GASTROENTEROLOGY ARTICLE OF THE WEEK
December 15, 2005
Lichtenstein GR. Use of laboratory testing to guide 6-Mercaptopurine/Azathiprine therapy. Gastroenterology 2004;127:1558-64
1. 6MP and AZA:
a. must be cleaved by TMPT to 6-TG, the active metabolite
b. a low TPMT activity level reliably predicts myelosuppression if these individuals are treated with the usual dose of 6-MP or Aza.
c. approximately 11% of the population is heterozygote for TMPT mutations and 0.3% are homozygotes.
d. several randomized trials have demonstrated the usefulness of TMPT assay prior to starting 6-MP or AZA.
True or False
2. Patients with normal TMPT activity are not a risk of developing myelosuppression from 6-MP or AZA.
3. Starting AZA at a low dose and titrating upward achieves the same endpoint as starting at the target dose, however time to response is longer.
4. Titrating AZA levels to leukopenia correlates with improved clinical response in Crohn’s disease.
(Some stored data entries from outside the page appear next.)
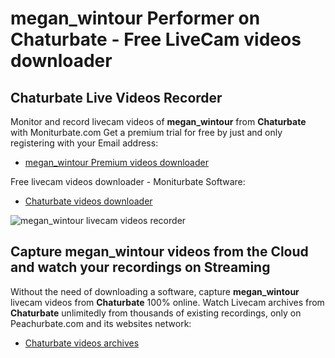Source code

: # megan_wintour Performer on Chaturbate - Free LiveCam videos downloader

## Chaturbate Live Videos Recorder

Monitor and record livecam videos of **megan_wintour** from **Chaturbate** with Moniturbate.com
Get a premium trial for free by just and only registering with your Email address:
* [megan_wintour Premium videos downloader](https://moniturbate.com/request-demo-licence-key.html)

Free livecam videos downloader - Moniturbate Software:
* [Chaturbate videos downloader](https://moniturbate.com/moniturbate-download-software.html)

![megan_wintour livecam videos recorder](https://peachurnet.com/templates/moniturbate-software.png)


## Capture megan_wintour videos from the Cloud and watch your recordings on Streaming

Without the need of downloading a software, capture **megan_wintour** livecam videos from **Chaturbate** 100% online.
Watch Livecam archives from **Chaturbate** unlimitedly from thousands of existing recordings, only on Peachurbate.com and its websites network:
* [Chaturbate videos archives](https://peachurnet.com/)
5. TMPT enzyme activity testing will only benefit the 1 in 300 patients who is homozygote for deficiency.
6. Patients who do not develop leukopenia after 6 months of therapy with AZA or 6-MP are not at risk of developing it in the future.
7. Levels of 6-TG correlate with clinical response in patients with Crohn’s disease
8. Monitoring for 6-MMP levels is a more reliable and safer way of detecting hepatotoxicity than monitoring liver enzymes levels
9. Target dose for AZA is 2.0 to 3.0 mg/kg, for 6-MP is 1.0 – 1.5mg/kg; these target doses can be used as initial therapy in patients heterozygotes for TPMT activity.